WASHINGTON (CNN) -- The House of Representatives voted Wednesday to give the Treasury Department the power to ban future "unreasonable and excessive" compensation at companies receiving federal bailout money.
The bill would give Treasury Secretary Tim Geithner greater say on executive compensation.
The Pay for Performance Act of 2009, which passed by a vote of 247-171, would empower Treasury Secretary Timothy Geithner to define what constitutes reasonable compensation, as well as to ban bonuses not based on performance standards. Geithner's guidelines would apply to companies receiving assistance from the government's Troubled Asset Relief Program, or TARP.

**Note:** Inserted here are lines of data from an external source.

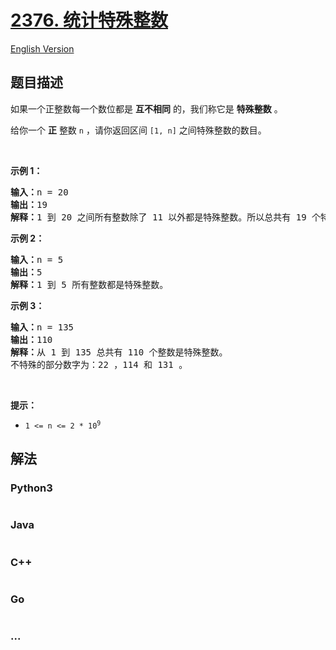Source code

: # [2376. 统计特殊整数](https://leetcode.cn/problems/count-special-integers)

[English Version](/solution/2300-2399/2376.Count%20Special%20Integers/README_EN.md)

## 题目描述

<!-- 这里写题目描述 -->

<p>如果一个正整数每一个数位都是 <strong>互不相同</strong>&nbsp;的，我们称它是 <strong>特殊整数</strong> 。</p>

<p>给你一个 <strong>正</strong>&nbsp;整数&nbsp;<code>n</code>&nbsp;，请你返回区间<em>&nbsp;</em><code>[1, n]</code>&nbsp;之间特殊整数的数目。</p>

<p>&nbsp;</p>

<p><strong>示例 1：</strong></p>

<pre>
<b>输入：</b>n = 20
<b>输出：</b>19
<b>解释：</b>1 到 20 之间所有整数除了 11 以外都是特殊整数。所以总共有 19 个特殊整数。
</pre>

<p><strong>示例 2：</strong></p>

<pre>
<b>输入：</b>n = 5
<b>输出：</b>5
<b>解释：</b>1 到 5 所有整数都是特殊整数。
</pre>

<p><strong>示例 3：</strong></p>

<pre>
<b>输入：</b>n = 135
<b>输出：</b>110
<b>解释：</b>从 1 到 135 总共有 110 个整数是特殊整数。
不特殊的部分数字为：22 ，114 和 131 。</pre>

<p>&nbsp;</p>

<p><strong>提示：</strong></p>

<ul>
	<li><code>1 &lt;= n &lt;= 2 * 10<sup>9</sup></code></li>
</ul>


## 解法

<!-- 这里可写通用的实现逻辑 -->

<!-- tabs:start -->

### **Python3**

<!-- 这里可写当前语言的特殊实现逻辑 -->

```python

```

### **Java**

<!-- 这里可写当前语言的特殊实现逻辑 -->

```java

```

### **C++**

```cpp

```

### **Go**

```go

```

### **...**

```

```

<!-- tabs:end -->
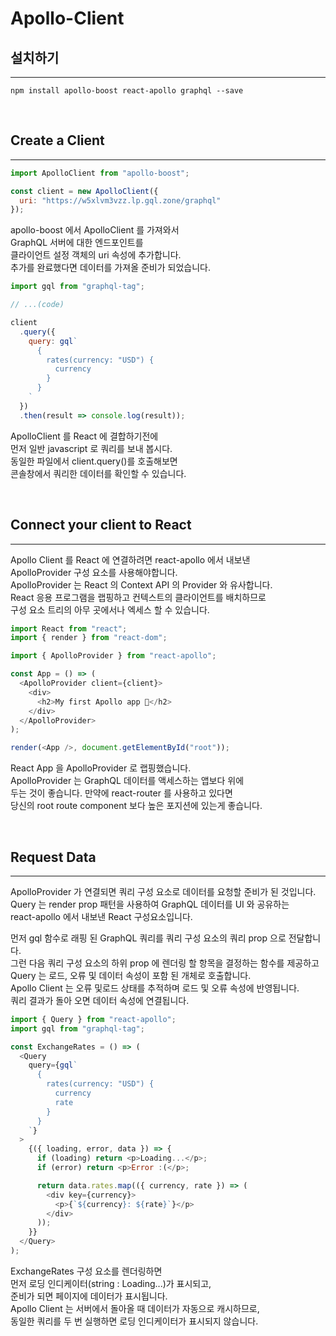 # Apollo-Client

## 설치하기

---

```
npm install apollo-boost react-apollo graphql --save
```

<br>

## Create a Client

---

```js
import ApolloClient from "apollo-boost";

const client = new ApolloClient({
  uri: "https://w5xlvm3vzz.lp.gql.zone/graphql"
});
```

apollo-boost 에서 ApolloClient 를 가져와서<br>
GraphQL 서버에 대한 엔드포인트를<br>
클라이언트 설정 객체의 uri 속성에 추가합니다.<br>
추가를 완료했다면 데이터를 가져올 준비가 되었습니다.<br>

```js
import gql from "graphql-tag";

// ...(code)

client
  .query({
    query: gql`
      {
        rates(currency: "USD") {
          currency
        }
      }
    `
  })
  .then(result => console.log(result));
```

ApolloClient 를 React 에 결합하기전에<br>
먼저 일반 javascript 로 쿼리를 보내 봅시다.<br>
동일한 파일에서 client.query()를 호출해보면<br>
콘솔창에서 쿼리한 데이터를 확인할 수 있습니다.<br>

<br>

## Connect your client to React

---

Apollo Client 를 React 에 연결하려면 react-apollo 에서 내보낸<br>
ApolloProvider 구성 요소를 사용해야합니다.<br>
ApolloProvider 는 React 의 Context API 의 Provider 와 유사합니다.<br>
React 응용 프로그램을 랩핑하고 컨텍스트의 클라이언트를 배치하므로<br>
구성 요소 트리의 아무 곳에서나 엑세스 할 수 있습니다.<br>

```js
import React from "react";
import { render } from "react-dom";

import { ApolloProvider } from "react-apollo";

const App = () => (
  <ApolloProvider client={client}>
    <div>
      <h2>My first Apollo app 🚀</h2>
    </div>
  </ApolloProvider>
);

render(<App />, document.getElementById("root"));
```

React App 을 ApolloProvider 로 랩핑했습니다.<br>
ApolloProvider 는 GraphQL 데이터를 액세스하는 앱보다 위에<br>
두는 것이 좋습니다. 만약에 react-router 를 사용하고 있다면<br>
당신의 root route component 보다 높은 포지션에 있는게 좋습니다.<br>

<br>

## Request Data

---

ApolloProvider 가 연결되면 쿼리 구성 요소로 데이터를 요청할 준비가 된 것입니다.<br>
Query 는 render prop 패턴을 사용하여 GraphQL 데이터를 UI 와 공유하는<br>
react-apollo 에서 내보낸 React 구성요소입니다.<br>

먼저 gql 함수로 래핑 된 GraphQL 쿼리를 쿼리 구성 요소의 쿼리 prop 으로 전달합니다.<br>
그런 다음 쿼리 구성 요소의 하위 prop 에 렌더링 할 항목을 결정하는 함수를 제공하고<br>
Query 는 로드, 오류 및 데이터 속성이 포함 된 개체로 호출합니다.<br>
Apollo Client 는 오류 및로드 상태를 추적하며 로드 및 오류 속성에 반영됩니다.<br>
쿼리 결과가 돌아 오면 데이터 속성에 연결됩니다.<br>

```js
import { Query } from "react-apollo";
import gql from "graphql-tag";

const ExchangeRates = () => (
  <Query
    query={gql`
      {
        rates(currency: "USD") {
          currency
          rate
        }
      }
    `}
  >
    {({ loading, error, data }) => {
      if (loading) return <p>Loading...</p>;
      if (error) return <p>Error :(</p>;

      return data.rates.map(({ currency, rate }) => (
        <div key={currency}>
          <p>{`${currency}: ${rate}`}</p>
        </div>
      ));
    }}
  </Query>
);
```

ExchangeRates 구성 요소를 렌더링하면<br>
먼저 로딩 인디케이터(string : Loading...)가 표시되고,<br>
준비가 되면 페이지에 데이터가 표시됩니다.<br>
Apollo Client 는 서버에서 돌아올 때 데이터가 자동으로 캐시하므로,<br>
동일한 쿼리를 두 번 실행하면 로딩 인디케이터가 표시되지 않습니다.<br>

<br>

Democrats provided heavy support for the bill, with only eight from that party voting against the measure. Republicans, who are in the minority in the House, were mostly opposed, with only 10 crossing party lines to support it.
Two weeks ago, the House passed legislation taxing individuals on any bonuses received in 2009 from companies getting $5 billion or more in money from the TARP. Bonuses for people with incomes over $250,000 would be taxed at a 90 percent rate, but the measure has failed to clear the Senate. Watch Rep. Barney Frank spar with CNN's Lou Dobbs over bonus bill »
Public outrage followed the recent revelation that insurer AIG paid $165 million in bonuses even as it received at least $170 billion of taxpayer money in federal bailouts, plus an $85 billion loan from the Federal Reserve.